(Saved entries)
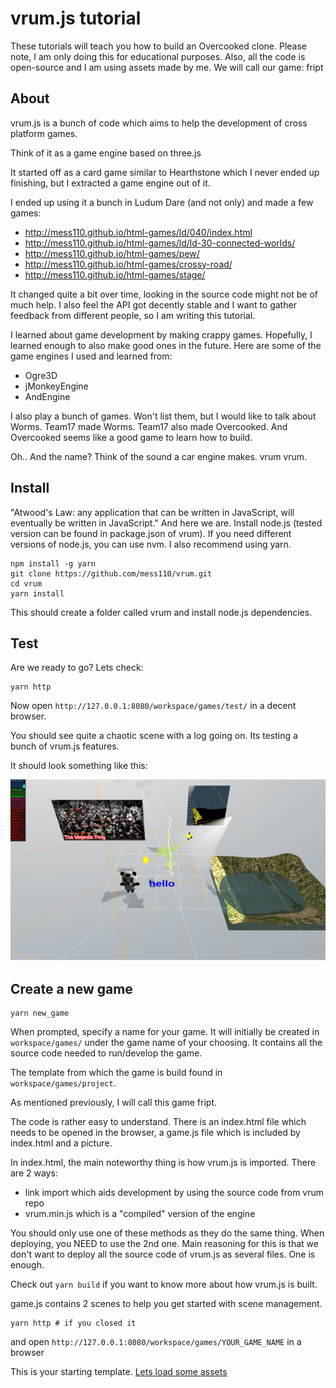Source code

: # vrum.js tutorial

These tutorials will teach you how to build an Overcooked clone. Please note,
I am only doing this for educational purposes. Also, all the code is open-source
and I am using assets made by me. We will call our game: fript

## About

vrum.js is a bunch of code which aims to help the development of cross platform
games.

Think of it as a game engine based on three.js

It started off as a card game similar to Hearthstone which I never ended up
finishing, but I extracted a game engine out of it.

I ended up using it a bunch in Ludum Dare (and not only) and made a few games:

* http://mess110.github.io/html-games/ld/040/index.html
* http://mess110.github.io/html-games/ld/ld-30-connected-worlds/
* http://mess110.github.io/html-games/pew/
* http://mess110.github.io/html-games/crossy-road/
* http://mess110.github.io/html-games/stage/

It changed quite a bit over time, looking in the source code might not be of much
help. I also feel the API got decently stable and I want to gather feedback from
different people, so I am writing this tutorial.

I learned about game development by making crappy games. Hopefully, I learned
enough to also make good ones in the future. Here are some of the game engines
I used and learned from:

* Ogre3D
* jMonkeyEngine
* AndEngine

I also play a bunch of games. Won't list them, but I would like to talk about
Worms. Team17 made Worms. Team17 also made Overcooked. And Overcooked seems like
a good game to learn how to build.

Oh.. And the name? Think of the sound a car engine makes. vrum vrum.

## Install

"Atwood's Law: any application that can be written in JavaScript, will eventually
be written in JavaScript." And here we are. Install node.js (tested version can
be found in package.json of vrum). If you need different versions of node.js, you
can use nvm. I also recommend using yarn.

```
npm install -g yarn
git clone https://github.com/mess110/vrum.git
cd vrum
yarn install
```

This should create a folder called vrum and install node.js dependencies.


## Test

Are we ready to go? Lets check:

```
yarn http
```

Now open `http://127.0.0.1:8080/workspace/games/test/` in a decent browser.

You should see quite a chaotic scene with a log going on. Its testing a bunch
of vrum.js features.

It should look something like this:

![should look like](workspace/games/project/vrum.png)

## Create a new game

```
yarn new_game
```

When prompted, specify a name for your game. It will initially be created in
`workspace/games/` under the game name of your choosing. It contains all the
source code needed to run/develop the game.

The template from which the game is build found in `workspace/games/project`.

As mentioned previously, I will call this game fript.

The code is rather easy to understand. There is an index.html file which needs
to be opened in the browser, a game.js file which is included by index.html and
a picture.

In index.html, the main noteworthy thing is how vrum.js is imported. There are 2
ways:

* link import which aids development by using the source code from vrum repo
* vrum.min.js which is a "compiled" version of the engine

You should only use one of these methods as they do the same thing. When deploying,
you NEED to use the 2nd one. Main reasoning for this is that we don't want to deploy
all the source code of vrum.js as several files. One is enough.

Check out `yarn build` if you want to know more about how vrum.js is built.

game.js contains 2 scenes to help you get started with scene management.

```
yarn http # if you closed it
```

and open `http://127.0.0.1:8080/workspace/games/YOUR_GAME_NAME` in a browser

This is your starting template. [Lets load some assets](tutorials/ASSETS.md)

__TASK TO CARRY OUT__: All entries must come back exactly as written, though without their pictures.

__ANSWER SECTION__:
Source code

: # vrum.js tutorial

These tutorials will teach you how to build an Overcooked clone. Please note,
I am only doing this for educational purposes. Also, all the code is open-source
and I am using assets made by me. We will call our game: fript

## About

vrum.js is a bunch of code which aims to help the development of cross platform
games.

Think of it as a game engine based on three.js

It started off as a card game similar to Hearthstone which I never ended up
finishing, but I extracted a game engine out of it.

I ended up using it a bunch in Ludum Dare (and not only) and made a few games:

* http://mess110.github.io/html-games/ld/040/index.html
* http://mess110.github.io/html-games/ld/ld-30-connected-worlds/
* http://mess110.github.io/html-games/pew/
* http://mess110.github.io/html-games/crossy-road/
* http://mess110.github.io/html-games/stage/

It changed quite a bit over time, looking in the source code might not be of much
help. I also feel the API got decently stable and I want to gather feedback from
different people, so I am writing this tutorial.

I learned about game development by making crappy games. Hopefully, I learned
enough to also make good ones in the future. Here are some of the game engines
I used and learned from:

* Ogre3D
* jMonkeyEngine
* AndEngine

I also play a bunch of games. Won't list them, but I would like to talk about
Worms. Team17 made Worms. Team17 also made Overcooked. And Overcooked seems like
a good game to learn how to build.

Oh.. And the name? Think of the sound a car engine makes. vrum vrum.

## Install

"Atwood's Law: any application that can be written in JavaScript, will eventually
be written in JavaScript." And here we are. Install node.js (tested version can
be found in package.json of vrum). If you need different versions of node.js, you
can use nvm. I also recommend using yarn.

```
npm install -g yarn
git clone https://github.com/mess110/vrum.git
cd vrum
yarn install
```

This should create a folder called vrum and install node.js dependencies.


## Test

Are we ready to go? Lets check:

```
yarn http
```

Now open `http://127.0.0.1:8080/workspace/games/test/` in a decent browser.

You should see quite a chaotic scene with a log going on. Its testing a bunch
of vrum.js features.

It should look something like this:

![should look like](workspace/games/project/vrum.png)

## Create a new game

```
yarn new_game
```

When prompted, specify a name for your game. It will initially be created in
`workspace/games/` under the game name of your choosing. It contains all the
source code needed to run/develop the game.

The template from which the game is build found in `workspace/games/project`.

As mentioned previously, I will call this game fript.

The code is rather easy to understand. There is an index.html file which needs
to be opened in the browser, a game.js file which is included by index.html and
a picture.

In index.html, the main noteworthy thing is how vrum.js is imported. There are 2
ways:

* link import which aids development by using the source code from vrum repo
* vrum.min.js which is a "compiled" version of the engine

You should only use one of these methods as they do the same thing. When deploying,
you NEED to use the 2nd one. Main reasoning for this is that we don't want to deploy
all the source code of vrum.js as several files. One is enough.

Check out `yarn build` if you want to know more about how vrum.js is built.

game.js contains 2 scenes to help you get started with scene management.

```
yarn http # if you closed it
```

and open `http://127.0.0.1:8080/workspace/games/YOUR_GAME_NAME` in a browser

This is your starting template. [Lets load some assets](tutorials/ASSETS.md)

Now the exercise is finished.